The CFPB is the federal government’s consumer watchdog agency for all things financial: checking accounts, credit cards, payday loans, debt collectors, etc. It exists to make sure customers are not being exploited and that banks are complying with the consumer protection laws on the books. Proponents of the agency say that before the crisis there was no one regulator to turn to when things got bad in the mortgage market.
The bureau was thrust into a leadership crisis last week when the CFPB’s outgoing director elevated Leandra English to interim director, while President Donald Trump chose his own person for the role — White House budget director Mick Mulvaney. A court ruled Tuesday in favor of the White House, declining to grant an emergency restraining order requested by English to stop Mulvaney from becoming acting director.

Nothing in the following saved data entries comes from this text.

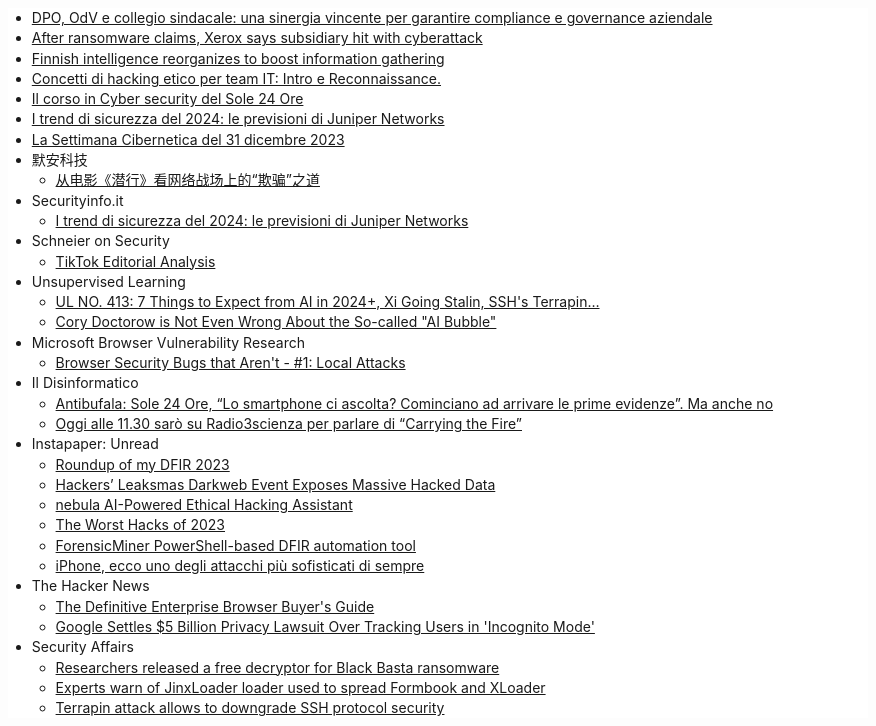   - [DPO, OdV e collegio sindacale: una sinergia vincente per garantire compliance e governance aziendale](https://www.cybersecurity360.it/legal/privacy-dati-personali/dpo-odv-e-collegio-sindacale-una-sinergia-vincente-per-garantire-compliance-e-governance-aziendale/)
  - [After ransomware claims, Xerox says subsidiary hit with cyberattack](https://therecord.media/xerox-xbs-cyberattack)
  - [Finnish intelligence reorganizes to boost information gathering](https://therecord.media/finland-supo-reorganization-information-gathering)
  - [Concetti di hacking etico per team IT: Intro e Reconnaissance.](https://roccosicilia.com/2024/01/02/concetti-di-hacking-etico-per-team-it-intro-e-reconnaissance/)
  - [Il corso in Cyber security del Sole 24 Ore](https://www.cybersecurity360.it/outlook/il-corso-in-cyber-security-del-sole-24-ore/)
  - [I trend di sicurezza del 2024: le previsioni di Juniper Networks](https://www.securityinfo.it/2024/01/02/juniper-networks-previsioni-sicurezza-2024/)
  - [La Settimana Cibernetica del 31 dicembre 2023](https://www.csirt.gov.it/contenuti/la-settimana-cibernetica-del-31-dicembre-2023)
- 默安科技
  - [从电影《潜行》看网络战场上的“欺骗”之道](https://mp.weixin.qq.com/s?__biz=MzIzODQxMjM2NQ==&mid=2247497980&idx=1&sn=8168693e48f291a83685ad6e4313fda0&chksm=e93b0fdede4c86c8e6a30f9f2537c4a50b23a8e590d3ac7ed0f87d8e06233f885bac756dfe81&scene=58&subscene=0#rd)
- Securityinfo.it
  - [I trend di sicurezza del 2024: le previsioni di Juniper Networks](https://www.securityinfo.it/2024/01/02/juniper-networks-previsioni-sicurezza-2024/?utm_source=rss&utm_medium=rss&utm_campaign=juniper-networks-previsioni-sicurezza-2024)
- Schneier on Security
  - [TikTok Editorial Analysis](https://www.schneier.com/blog/archives/2024/01/tiktok-editorial-analysis.html)
- Unsupervised Learning
  - [UL NO. 413: 7 Things to Expect from AI in 2024+, Xi Going Stalin, SSH's Terrapin…](https://danielmiessler.com/p/ul-no-413-7-things-expect-ai-2024-xi-going-stalin-sshs-terrapin)
  - [Cory Doctorow is Not Even Wrong About the So-called "AI Bubble"](https://danielmiessler.com/p/cory-doctorow-not-even-wrong-socalled-ai-bubble)
- Microsoft Browser Vulnerability Research
  - [Browser Security Bugs that Aren't - #1: Local Attacks](https://microsoftedge.github.io/edgevr/posts/Browser-Security-Bugs-that-Aren-t-part-1/)
- Il Disinformatico
  - [Antibufala: Sole 24 Ore, “Lo smartphone ci ascolta? Cominciano ad arrivare le prime evidenze”. Ma anche no](http://attivissimo.blogspot.com/2024/01/antibufala-sole-24-ore-lo-smartphone-ci.html)
  - [Oggi alle 11.30 sarò su Radio3scienza per parlare di “Carrying the Fire”](http://attivissimo.blogspot.com/2024/01/oggi-alle-1130-saro-su-radio3scienza.html)
- Instapaper: Unread
  - [Roundup of my DFIR 2023](https://atropos4n6.com/personal-views-and-thoughts/roundup-of-my-dfir-2023/)
  - [Hackers’ Leaksmas Darkweb Event Exposes Massive Hacked Data](https://cybersecuritynews.com/hackers-leaksmas-darkweb-event/)
  - [nebula AI-Powered Ethical Hacking Assistant](https://securityonline.info/nebula-ai-powered-ethical-hacking-assistant/)
  - [The Worst Hacks of 2023](https://www.wired.com/story/worst-hacks-2023/)
  - [ForensicMiner PowerShell-based DFIR automation tool](https://securityonline.info/forensicminer-powershell-based-dfir-automation-tool/)
  - [iPhone, ecco uno degli attacchi più sofisticati di sempre](https://www.wired.it/article/iphone-apple-vulnerabilita-kaspersky-operation-triangulation/)
- The Hacker News
  - [The Definitive Enterprise Browser Buyer's Guide](https://thehackernews.com/2024/01/the-definitive-enterprise-browser.html)
  - [Google Settles $5 Billion Privacy Lawsuit Over Tracking Users in 'Incognito Mode'](https://thehackernews.com/2024/01/google-settles-5-billion-privacy.html)
- Security Affairs
  - [Researchers released a free decryptor for Black Basta ransomware](https://securityaffairs.com/156806/malware/black-basta-ransomware-decryptor.html)
  - [Experts warn of JinxLoader loader used to spread Formbook and XLoader](https://securityaffairs.com/156760/malware/jinxloader-loader.html)
  - [Terrapin attack allows to downgrade SSH protocol security](https://securityaffairs.com/156784/hacking/terrapin-attack-ssh-protocol.html)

Mulvaney, and whoever becomes the permanent director, is almost certain to be friendlier to financial companies than previous director Richard Cordray. Trump says the CFPB under Cordray “devastated” the financial industry, although the nation’s commercial banks and savings institutions reported solid earnings growth for the third quarter.
While the CFPB bank examiners will stay put, what Trump’s CFPB leadership chooses to do with their findings is anoth-
er matter. They could choose to take a more relaxed approach to how banks operate, or even sweep aside issues that previously would have garnered attention from a director.
The CFPB currently runs a public, online website where consumers can submit complaints about their bank, credit card company or any other financial services company.
Banks dislike the public consumer complaint database, arguing that the complaints are no different from someone leaving a bad Yelp review online, and they are not vetted. The CFPB in the past has argued the public complaint portal is one way to hold banks accountable for wrongdoing.
An industry-friendly CFPB director could significantly curtail or close entirely the public side of the complaint database. The database itself cannot be entirely removed, since it’s required by law, just new complaints would likely be no longer public.
A big part of what the CFPB did under Cordray was to write new rules and regulations that impacted numerous aspects of the financial industry. Those rules and regulations are likely to be revisited now under a new director.
For example, the bureau finalized significant regulations on the payday lending industry earlier this year. If allowed to go into effect, payday lenders would be subject to significant restrictions on how they make loans and determine whether their loans can be repaid.
While Mulvaney or any Trump appointee could not rescind those rules entirely, they could delay the enforcement of the rules or even propose significant changes to the rules.